Secretary of the Navy: Cyber is the Future of Warfare
The Navy must improve cyber security protocols in everything from weapons to command-and-control systems to communications platforms as adversaries continue to invest in their network warfare capabilities, Secretary of the Navy Ray Mabus said May 20.
"Cyber is … the future's warfare," he said during a Defense One breakfast. "Cyber is in everything now and it's not just weapon systems. It's in every system that we have."
The Navy is trying to be more realistic about how its weapon systems work and what the protocol is for when the network isn't available, he said. Russia's cyber assault before invading Georgia in 2008 is an example of how a network attack can leave a nation vulnerable, he added.
U.S. focus on cyber security is not limited to the military, he said. Electrical grids also have to be protected. That is one reason why the Navy is shifting to alternative fuels and finding ways to cut back on energy dependency, said Mabus. If the grid goes down the military can still do its job.

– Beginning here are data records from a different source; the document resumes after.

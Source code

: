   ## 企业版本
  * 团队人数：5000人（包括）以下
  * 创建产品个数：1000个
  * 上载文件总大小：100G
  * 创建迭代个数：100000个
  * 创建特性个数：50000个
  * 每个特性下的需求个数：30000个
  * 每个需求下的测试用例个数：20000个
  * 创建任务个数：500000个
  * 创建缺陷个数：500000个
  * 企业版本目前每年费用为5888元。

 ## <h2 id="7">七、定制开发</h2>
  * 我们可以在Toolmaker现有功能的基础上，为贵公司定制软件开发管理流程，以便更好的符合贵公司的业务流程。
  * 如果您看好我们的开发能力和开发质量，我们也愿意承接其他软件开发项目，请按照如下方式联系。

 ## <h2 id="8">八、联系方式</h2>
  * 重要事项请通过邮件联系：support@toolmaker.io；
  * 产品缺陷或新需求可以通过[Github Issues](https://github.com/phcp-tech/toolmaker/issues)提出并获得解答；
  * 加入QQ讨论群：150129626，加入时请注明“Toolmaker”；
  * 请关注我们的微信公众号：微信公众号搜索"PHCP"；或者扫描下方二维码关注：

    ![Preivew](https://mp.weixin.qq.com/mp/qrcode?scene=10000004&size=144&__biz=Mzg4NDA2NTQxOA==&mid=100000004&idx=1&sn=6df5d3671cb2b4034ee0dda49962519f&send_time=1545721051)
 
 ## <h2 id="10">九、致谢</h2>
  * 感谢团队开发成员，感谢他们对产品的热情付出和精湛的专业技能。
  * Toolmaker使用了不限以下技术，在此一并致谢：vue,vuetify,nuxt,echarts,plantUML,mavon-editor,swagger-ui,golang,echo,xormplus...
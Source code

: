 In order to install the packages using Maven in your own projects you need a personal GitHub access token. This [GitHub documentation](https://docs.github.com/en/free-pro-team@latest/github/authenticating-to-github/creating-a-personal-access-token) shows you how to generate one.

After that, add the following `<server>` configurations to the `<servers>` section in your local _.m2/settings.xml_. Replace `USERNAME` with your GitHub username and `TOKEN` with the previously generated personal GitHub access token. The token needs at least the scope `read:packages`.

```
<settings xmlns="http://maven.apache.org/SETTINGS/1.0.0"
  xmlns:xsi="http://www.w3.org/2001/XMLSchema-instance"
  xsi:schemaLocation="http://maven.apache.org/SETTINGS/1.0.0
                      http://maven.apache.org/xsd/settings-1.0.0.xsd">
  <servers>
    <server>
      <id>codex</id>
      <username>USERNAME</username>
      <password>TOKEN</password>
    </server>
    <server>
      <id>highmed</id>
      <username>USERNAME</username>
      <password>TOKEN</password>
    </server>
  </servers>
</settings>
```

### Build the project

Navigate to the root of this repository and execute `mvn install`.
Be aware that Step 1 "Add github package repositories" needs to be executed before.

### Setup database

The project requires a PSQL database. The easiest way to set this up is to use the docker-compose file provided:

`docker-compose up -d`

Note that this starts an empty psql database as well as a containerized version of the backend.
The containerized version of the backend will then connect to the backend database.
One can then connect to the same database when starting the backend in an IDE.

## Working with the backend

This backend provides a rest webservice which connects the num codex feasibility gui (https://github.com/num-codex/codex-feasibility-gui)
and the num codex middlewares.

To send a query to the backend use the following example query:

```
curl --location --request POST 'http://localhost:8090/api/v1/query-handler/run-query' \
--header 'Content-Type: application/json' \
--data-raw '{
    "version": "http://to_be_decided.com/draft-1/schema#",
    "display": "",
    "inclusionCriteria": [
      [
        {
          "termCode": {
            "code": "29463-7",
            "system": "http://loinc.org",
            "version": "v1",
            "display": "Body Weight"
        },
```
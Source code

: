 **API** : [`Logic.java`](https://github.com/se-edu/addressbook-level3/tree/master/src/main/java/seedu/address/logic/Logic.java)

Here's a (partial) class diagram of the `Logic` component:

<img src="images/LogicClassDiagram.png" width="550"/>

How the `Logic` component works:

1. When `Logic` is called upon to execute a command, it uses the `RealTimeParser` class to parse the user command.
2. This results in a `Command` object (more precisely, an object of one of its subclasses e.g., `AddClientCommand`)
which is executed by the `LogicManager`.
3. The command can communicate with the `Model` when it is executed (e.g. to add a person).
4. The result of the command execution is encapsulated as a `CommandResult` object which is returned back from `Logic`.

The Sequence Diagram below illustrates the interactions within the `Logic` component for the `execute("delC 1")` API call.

The service is also looking at philosophical issues such as what types of cyber attacks constitute an act of war, Mabus said. He posed a scenario of a plane crashing after the controls were seized in a cyber assault and asked whether that should be grounds for war. These questions are still unanswered, he said.
Mabus' statement coincided with the release of a memo by the People's Liberation Army (PLA), the military force of the People's Republic of China. The memo titled, "Cybersovereignty Symbolizes National Sovereignty," was published May 20 in China's PLA Daily. It stated that the "Internet has become the main battlefront for struggle in the ideological area," and stressed the importance of cyber security in ensuring national security.
The memo expressed concerns regarding the influences of "hostile" Western forces who will try to "maliciously attack" China's current regime via the Internet, throwing the country into turmoil. "It may be said that without cyber security, there is no national security," the memo said.
"Whoever controls the network, will seize the commanding heights in the ideological struggle, and command the lifelines of national security and development in the information era," it said.